It’s beginning to look a lot like Christmas (Jam), Part 3 of 3
Continued from Part Two…
Pause, then play
After organizing the annual Christmas Jam benefit concert in his Asheville hometown for 30 years, Warren Haynes hit the pause button in 2019. “In my own view, I needed to step away after 30 years and rethink it,” he says. “It was becoming harder and harder and harder to make it happen, and it just seemed like to the right time to take a pause.” Late in the game, the announcement came in mid-November: the hoped-for 2019 Christmas Jam wouldn’t happen. But the press release promised that the all-star gala concert would return the next year.
Then Covid-19 happened. Virtually overnight, concerts and public performances of most any kind disappeared from calendars. And early optimism about a weeks-long pandemic gave way to reality. “I wanted [the Jam] to come back [in 2020], but Covid prevented it,” Haynes says. Yet as 2021 rolled around, he and his organizing team were confident that they could stage the event in December.

Warren Haynes (center) onstage with Tedeschi Trucks Band at the 2015 Christmas Jam.
photo by Audrey Hermon Kopp
“Then we had another surge of Covid,” Haynes recalls. “We were having conference calls, and the consensus was, ‘We can’t put on a charity show that might get people sick.’ Even though people were more confident than they were a year before, we couldn’t do it.” So for the third fall in a row, there would be no Christmas Jam in Asheville.
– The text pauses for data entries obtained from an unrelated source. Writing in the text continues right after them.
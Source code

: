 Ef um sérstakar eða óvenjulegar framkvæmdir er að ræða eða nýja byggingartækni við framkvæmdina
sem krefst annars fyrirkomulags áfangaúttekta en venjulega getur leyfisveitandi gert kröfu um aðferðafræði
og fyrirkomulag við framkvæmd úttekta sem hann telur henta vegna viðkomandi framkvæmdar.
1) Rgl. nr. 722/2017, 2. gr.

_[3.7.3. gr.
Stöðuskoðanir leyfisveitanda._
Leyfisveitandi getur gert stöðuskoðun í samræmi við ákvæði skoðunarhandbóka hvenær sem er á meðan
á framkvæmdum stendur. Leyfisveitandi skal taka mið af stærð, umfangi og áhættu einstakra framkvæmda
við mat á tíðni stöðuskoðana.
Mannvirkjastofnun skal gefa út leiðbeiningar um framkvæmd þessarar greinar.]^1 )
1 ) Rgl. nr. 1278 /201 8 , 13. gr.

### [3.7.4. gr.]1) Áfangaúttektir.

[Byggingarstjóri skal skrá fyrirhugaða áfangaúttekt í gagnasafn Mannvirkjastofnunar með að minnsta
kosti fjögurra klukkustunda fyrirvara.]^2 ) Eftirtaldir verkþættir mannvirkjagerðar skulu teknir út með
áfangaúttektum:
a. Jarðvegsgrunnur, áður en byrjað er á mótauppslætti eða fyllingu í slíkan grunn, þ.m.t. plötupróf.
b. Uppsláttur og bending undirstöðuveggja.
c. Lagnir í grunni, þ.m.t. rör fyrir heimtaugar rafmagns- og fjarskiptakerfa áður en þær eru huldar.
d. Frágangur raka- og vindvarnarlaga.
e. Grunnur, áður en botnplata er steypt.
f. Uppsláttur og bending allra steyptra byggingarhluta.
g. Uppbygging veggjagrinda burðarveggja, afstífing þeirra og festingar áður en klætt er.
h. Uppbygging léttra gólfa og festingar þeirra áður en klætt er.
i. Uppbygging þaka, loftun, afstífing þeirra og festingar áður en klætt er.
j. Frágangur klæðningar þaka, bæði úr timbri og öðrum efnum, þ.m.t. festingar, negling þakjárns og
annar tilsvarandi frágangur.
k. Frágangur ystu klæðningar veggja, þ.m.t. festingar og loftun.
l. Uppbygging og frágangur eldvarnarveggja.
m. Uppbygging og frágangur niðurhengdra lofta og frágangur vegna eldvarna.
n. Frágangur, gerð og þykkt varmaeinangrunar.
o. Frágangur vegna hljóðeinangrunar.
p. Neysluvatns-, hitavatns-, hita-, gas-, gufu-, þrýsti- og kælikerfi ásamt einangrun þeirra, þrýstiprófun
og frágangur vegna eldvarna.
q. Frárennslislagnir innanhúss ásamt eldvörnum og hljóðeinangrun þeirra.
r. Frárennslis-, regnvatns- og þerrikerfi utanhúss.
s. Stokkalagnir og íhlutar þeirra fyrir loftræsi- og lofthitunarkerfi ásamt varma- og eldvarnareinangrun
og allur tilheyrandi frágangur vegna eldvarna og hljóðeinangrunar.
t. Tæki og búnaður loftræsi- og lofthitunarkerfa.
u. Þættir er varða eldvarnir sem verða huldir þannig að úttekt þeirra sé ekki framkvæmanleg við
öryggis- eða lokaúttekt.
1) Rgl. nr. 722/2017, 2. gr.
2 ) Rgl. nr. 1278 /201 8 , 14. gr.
Haynes remained busy with many other projects during his time away from planning the annual event. His band Gov’t Mule released its 12th studio album, Heavy Load Blues, in November 2021. That same year he also lent his guitar and songwriting skills to Blackberry Smoke’s album You Hear Georgia, and earlier this year he was featured on Brother Johnny, a tribute album by Edgar Winter honoring his late brother, guitarist Johnny Winter. And as Haynes told Relix Magazine in July 2020, “I have been writing more than I’ve written probably since 1987; that’s one of the few upsides to this whole [pandemic] thing.”
But time away from the Jam also allowed Haynes the opportunity for a reset. The annual event had been getting bigger and bigger; the 2018 performance swelled to two nights; the logistics involved threatened to turn a fun event into a chore for planners, all of whom (like the musicians involved) were donating their time.
So when circumstances allowed the Christmas Jam’s return, Haynes had a list of goals he hoped to realize. “One of the things we talked about was having fewer acts, and letting the bands play longer,” he says. “And to a certain extent, I think that’s gonna happen.” He promised that Phil Lesh and Friends (a supergroup led by the former Grateful Dead bassist and featuring Haynes, John Scofield, John Medeski and John Molo), Tyler Childers and Gov’t Mule would all play “nice long sets.”
But logistical concerns still put restrictions on how long those instrumental improvisations can go. “As fun as it was to have the whole folklore of, ‘The show goes until three or four in the morning,’ that’s just not the right thing to do,” Haynes says. “Half the crowd misses the show when you do that.” He says that this year’s extravaganza was set to end at 1 a.m.
Yet there’s a strong undercurrent of unpredictability with events of this type, and Haynes remains realistic in admitting that he doesn’t know what will happen or when the last act will play its final notes of the night. “Things happen at the last minute, y’know?” he says with a smile. “There are still some acts saying, ‘We might be there.’ So you never know.”
In addition to the top-billed acts, this year’s Jam featured additional performances plus what Haynes calls “floaters,” musicians prepared to help out wherever and whenever they’re asked. And Haynes’ old friend Mike Barnes is one of those floaters.
And what will Barnes do? “I never know,” he says with a laugh. “”Sometimes it’s a last-minute thing: ‘Hey Barnes, you’re gonna get [onstage] with so-and-so.’ But it’s always fun.”
Warren Haynes admits that he’s been approached about taking the Christmas Jam out of Asheville. “People have brought it up,” he says. “’What if you took it to another city? You could make so much more money!’” There’s precedent for such a move: after relocating from New York City in 2010, the annual Moogfest was an Asheville fixture for five years; it then moved again to the larger market of Raleigh/Durham.
Haynes swats down that suggestion with a simple response. “Asheville’s my hometown, y’know?” And after a longer-than-planned hiatus, the Christmas Jam is once again the hottest ticket in town. “I can’t believe it took this long,” Haynes marvels. “But I’m excited to be back.”